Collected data
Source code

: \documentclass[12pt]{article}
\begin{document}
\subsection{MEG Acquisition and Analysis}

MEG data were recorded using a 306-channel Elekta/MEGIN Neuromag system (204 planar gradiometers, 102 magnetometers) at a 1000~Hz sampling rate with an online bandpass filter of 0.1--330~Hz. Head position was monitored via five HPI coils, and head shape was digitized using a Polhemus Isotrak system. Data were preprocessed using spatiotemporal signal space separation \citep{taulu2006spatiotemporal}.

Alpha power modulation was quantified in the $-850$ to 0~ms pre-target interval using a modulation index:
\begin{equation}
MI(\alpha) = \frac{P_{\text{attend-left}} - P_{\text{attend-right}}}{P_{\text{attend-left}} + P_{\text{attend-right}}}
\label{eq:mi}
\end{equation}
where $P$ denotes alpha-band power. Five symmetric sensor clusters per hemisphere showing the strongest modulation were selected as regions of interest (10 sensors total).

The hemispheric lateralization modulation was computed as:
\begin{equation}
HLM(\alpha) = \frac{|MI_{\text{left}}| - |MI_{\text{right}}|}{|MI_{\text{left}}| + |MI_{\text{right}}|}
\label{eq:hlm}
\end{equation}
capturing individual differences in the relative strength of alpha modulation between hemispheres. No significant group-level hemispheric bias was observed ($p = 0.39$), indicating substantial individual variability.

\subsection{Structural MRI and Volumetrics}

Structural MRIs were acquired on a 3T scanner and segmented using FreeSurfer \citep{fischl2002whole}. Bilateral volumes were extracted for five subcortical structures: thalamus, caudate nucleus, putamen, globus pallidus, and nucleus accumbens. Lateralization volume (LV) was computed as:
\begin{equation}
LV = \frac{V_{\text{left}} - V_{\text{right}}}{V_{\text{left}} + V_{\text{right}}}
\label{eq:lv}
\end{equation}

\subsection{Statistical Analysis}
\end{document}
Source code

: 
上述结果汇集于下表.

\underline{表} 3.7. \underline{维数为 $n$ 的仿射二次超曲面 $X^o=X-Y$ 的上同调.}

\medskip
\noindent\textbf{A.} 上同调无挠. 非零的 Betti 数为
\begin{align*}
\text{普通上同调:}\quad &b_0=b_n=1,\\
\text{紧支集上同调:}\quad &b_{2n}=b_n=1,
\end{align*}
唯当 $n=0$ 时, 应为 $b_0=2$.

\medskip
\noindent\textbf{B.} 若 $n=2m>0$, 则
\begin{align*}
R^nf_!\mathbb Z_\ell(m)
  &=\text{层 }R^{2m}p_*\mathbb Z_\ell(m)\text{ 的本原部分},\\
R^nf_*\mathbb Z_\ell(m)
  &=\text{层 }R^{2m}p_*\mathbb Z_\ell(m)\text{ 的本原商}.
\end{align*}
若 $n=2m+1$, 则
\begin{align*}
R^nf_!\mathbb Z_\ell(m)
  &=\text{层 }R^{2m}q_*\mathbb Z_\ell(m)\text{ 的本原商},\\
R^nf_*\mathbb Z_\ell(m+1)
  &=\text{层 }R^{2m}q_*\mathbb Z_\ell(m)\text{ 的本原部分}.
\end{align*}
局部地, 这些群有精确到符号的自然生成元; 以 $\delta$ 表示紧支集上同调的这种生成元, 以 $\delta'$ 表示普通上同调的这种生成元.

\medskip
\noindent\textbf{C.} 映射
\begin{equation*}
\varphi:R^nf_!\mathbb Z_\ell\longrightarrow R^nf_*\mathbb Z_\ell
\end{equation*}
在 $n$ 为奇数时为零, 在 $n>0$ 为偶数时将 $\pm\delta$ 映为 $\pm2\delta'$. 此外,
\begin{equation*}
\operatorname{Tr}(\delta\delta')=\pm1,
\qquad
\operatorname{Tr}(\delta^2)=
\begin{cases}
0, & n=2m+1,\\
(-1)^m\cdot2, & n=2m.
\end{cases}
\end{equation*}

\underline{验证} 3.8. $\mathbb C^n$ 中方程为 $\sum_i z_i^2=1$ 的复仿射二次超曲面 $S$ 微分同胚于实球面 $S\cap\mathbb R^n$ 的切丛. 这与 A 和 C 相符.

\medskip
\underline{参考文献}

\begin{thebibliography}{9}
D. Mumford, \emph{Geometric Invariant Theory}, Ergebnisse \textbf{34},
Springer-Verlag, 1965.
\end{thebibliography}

Task:
Of the entries listed above, reproduce only the lines starting at the line containing "R^nf_*\mathbb Z_\ell(m)" and ending at the line containing "R^nf_*\mathbb Z_\ell(m+1)". Include both, exactly as they stand.

Answer for the task:
R^nf_*\mathbb Z_\ell(m)
  &=\text{层 }R^{2m}p_*\mathbb Z_\ell(m)\text{ 的本原商}.
\end{align*}
若 $n=2m+1$, 则
\begin{align*}
R^nf_!\mathbb Z_\ell(m)
  &=\text{层 }R^{2m}q_*\mathbb Z_\ell(m)\text{ 的本原商},\\
R^nf_*\mathbb Z_\ell(m+1)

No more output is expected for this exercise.